Philadelphia's new law banning “all outdoor feedings of large numbers of people on City parkland" goes into effect Friday, according CBS Philly, and some charitable groups have elected to ignore it.

"I encourage every church, every organization, every individual that has been serving on the Parkway to continue serving on the Parkway, despite this law that is going into effect," said Altressa Boatwright, operations manager for Chosen 300, a charitable organization which has proudly served Philadelphia’s homeless community for years with "outdoor feedings."

But why would the city pass a ban on charitable giving?

According to proponents of the bill, including Philadelphia Mayor Michael Nutter, the new law will “protect the dignity of the homeless, cleanliness of the parks, and eliminate food health concerns.” However, dozens of opponents of the law testified at a hearing on Thursday and said the reasoning behind the ban was bunko.

“These regulations are clearly designated not with the intent of protecting the health and dignity of the homeless, but are designed to tuck the homeless in a corner and pretend that the problem does not exist in our city,” Reverend Brian Jenkins of Chosen 300 Ministries said.

The group has established a fund to help anyone fined for breaking the “outdoor feeding” ban, philly.com reports.

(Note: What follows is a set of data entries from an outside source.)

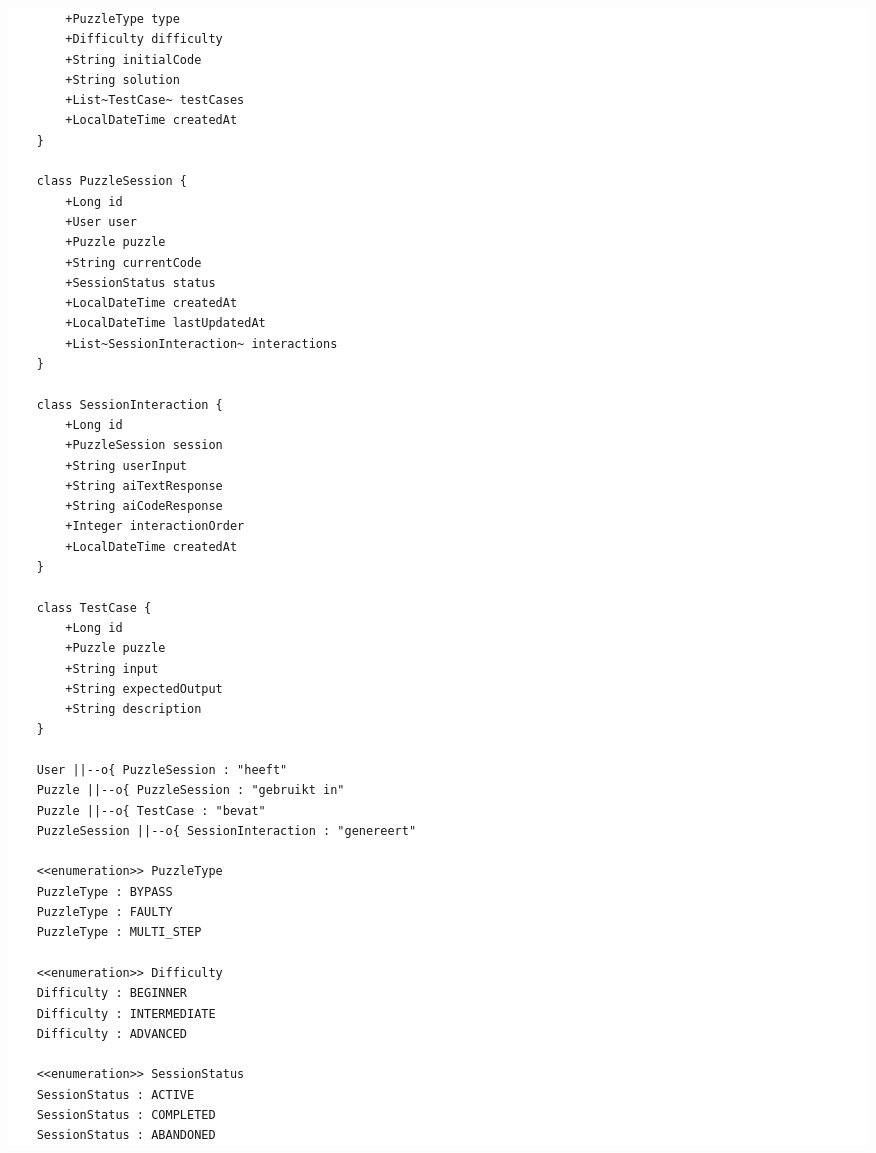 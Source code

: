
 ```mermaid
        +PuzzleType type
        +Difficulty difficulty
        +String initialCode
        +String solution
        +List~TestCase~ testCases
        +LocalDateTime createdAt
    }
    
    class PuzzleSession {
        +Long id
        +User user
        +Puzzle puzzle
        +String currentCode
        +SessionStatus status
        +LocalDateTime createdAt
        +LocalDateTime lastUpdatedAt
        +List~SessionInteraction~ interactions
    }
    
    class SessionInteraction {
        +Long id
        +PuzzleSession session
        +String userInput
        +String aiTextResponse
        +String aiCodeResponse
        +Integer interactionOrder
        +LocalDateTime createdAt
    }
    
    class TestCase {
        +Long id
        +Puzzle puzzle
        +String input
        +String expectedOutput
        +String description
    }
    
    User ||--o{ PuzzleSession : "heeft"
    Puzzle ||--o{ PuzzleSession : "gebruikt in"
    Puzzle ||--o{ TestCase : "bevat"
    PuzzleSession ||--o{ SessionInteraction : "genereert"
    
    <<enumeration>> PuzzleType
    PuzzleType : BYPASS
    PuzzleType : FAULTY
    PuzzleType : MULTI_STEP
    
    <<enumeration>> Difficulty
    Difficulty : BEGINNER
    Difficulty : INTERMEDIATE
    Difficulty : ADVANCED
    
    <<enumeration>> SessionStatus
    SessionStatus : ACTIVE
    SessionStatus : COMPLETED
    SessionStatus : ABANDONED
```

“The people are the number one resources of this city, not the Barnes Museum,” said Philadelphia homeless advocate Erike Younge. “Feeding people and serving the needs of the people is a fundamental right. And to ban it or to oppose it and not to work to solve this problem is unconstitutional and inhumane.”

Meanwhile, a group of  students from The Mathematics Civics and Sciences Charter School said at the hearing that they raise about $500 to $1000 each week for food and toiletries for the homeless near Ben Franklin Parkway.

“The food we distribute is prepared in our school cafeteria in the same manner and under the same conditions as the food that is served to the students,” said Gregory Dooley.

Image courtesy Bloomberg

“It is clear to me that the reason that the Mayor has implemented this new directive is that he does not like the way large groups of homeless people and the public looks to visitors and more affluent residents.”

According to CBS Philly, the ban applies to the Fairmount Park system, “which includes Love Park and the Ben Franklin Parkway."

No one from the Nutter administration attended Thursday's hearing.

David Shivel, who volunteers handing out doughnuts and coffee, says “he is willing to go to jail for feeding the homeless,” adding that city officials need to understand they alone cannot help the city’s homeless, philly.com reports.

"You need us," Shivel said. "You may not know that, but you need us."